When a question is posed stating that there is to be 'such and such' load kVA at certain conditions, then one still needs to select a fixed starting point for a voltage at some point - either primary or secondary terminal voltage. The selection of nominal rated secondary terminal voltage as the load voltage is a convenient means of setting the prescribed load conditions defined in the question.

Last edited: Dec 18, 2011
9. ### jegues Thread Starter Well-Known Member

Sep 13, 2010
735
43
So I, the student, must decide what fixed starting point is most convenient for my analysis?

And in the previous case mentioned, this fixed starting point would be to take the voltage across the terminals of the secondary as its rated value, correct?

10. ### t_n_k AAC Fanatic!

Mar 6, 2009
5,448
782
Yes - with the proviso that you also satisfy the stated problem conditions.

For instance what does the statement

"The transformer is operating at 75% of its rated load"

actually mean.

Does it simply imply that the load kVA is 75% of the rated 23kVA or 17.25kVA. Does it also imply that 75% of the rated secondary current is flowing - i.e. 75A. If both, then one is constrained to fix the secondary terminal voltage to 230V and the current to 75A. In addition the current phase angle in relation to the secondary voltage must also be fixed to establish the leading 0.866 pf. Given these conditions it would be apparent that the primary supply voltage could not be 2.3kV. Whilst being somewhat 'contrived', this would be the most likely solution scenario and the easiest to implement.

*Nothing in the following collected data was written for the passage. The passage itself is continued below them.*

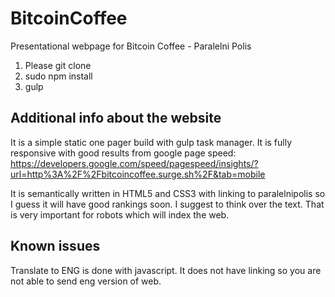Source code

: # BitcoinCoffee
Presentational webpage for Bitcoin Coffee - Paralelni Polis

1. Please git clone
2. sudo npm install
3. gulp

## Additional info about the website

It is a simple static one pager build with gulp task manager. It is fully responsive with good results from google page speed:
https://developers.google.com/speed/pagespeed/insights/?url=http%3A%2F%2Fbitcoincoffee.surge.sh%2F&tab=mobile

It is semantically written in HTML5 and CSS3 with linking to paralelnipolis so I guess it will have good rankings soon. I suggest to think over the text. That is very important for robots which will index the web.

## Known issues
Translate to ENG is done with javascript. It does not have linking so you are not able to send eng version of web.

If only the first constraint (load kVA only) applies then one might be tempted to permit the condition that the primary supply voltage is in fact 2.3kV. In one sense this is a more realistic assumption, since the transformer primary voltage is more likely dictated by the supply line conditions than any load side voltage requirements. The problem with using this scenario is that one has to fiddle with load parameters to meet the load 17.25kVA 0.866 pf conditions. Which could be tedious.

In summary choose the solution scenario which is easiest to implement. In the majority of cases I would think the first solution method outlined above is the better choice - from the student's perspective.

11. ### t_n_k AAC Fanatic!

Mar 6, 2009
5,448
782

Re-stating your problem as posed :

"A 23-kVA, 2300/230-V, 60-Hz, step-down transformer has the following resistance and leakage-reactance values: R1= 4Ω, R2=0.04Ω, X1=12Ω, X2=0.12Ω. (We are neglecting the core for now) The transformer is operating at 75% of its rated load. If the power factor of the load is 0.866 leading, determine the efficiency of the transformer."

Does it make any difference whether I fix the secondary or primary voltage value in determining the efficiency?

Let's assume a secondary load current of 75A flows.

Consider the case of the secondary terminal voltage being fixed as 230V at angle 0°. To constrain a 0.866 pf requires the load current angle to be 30° leading.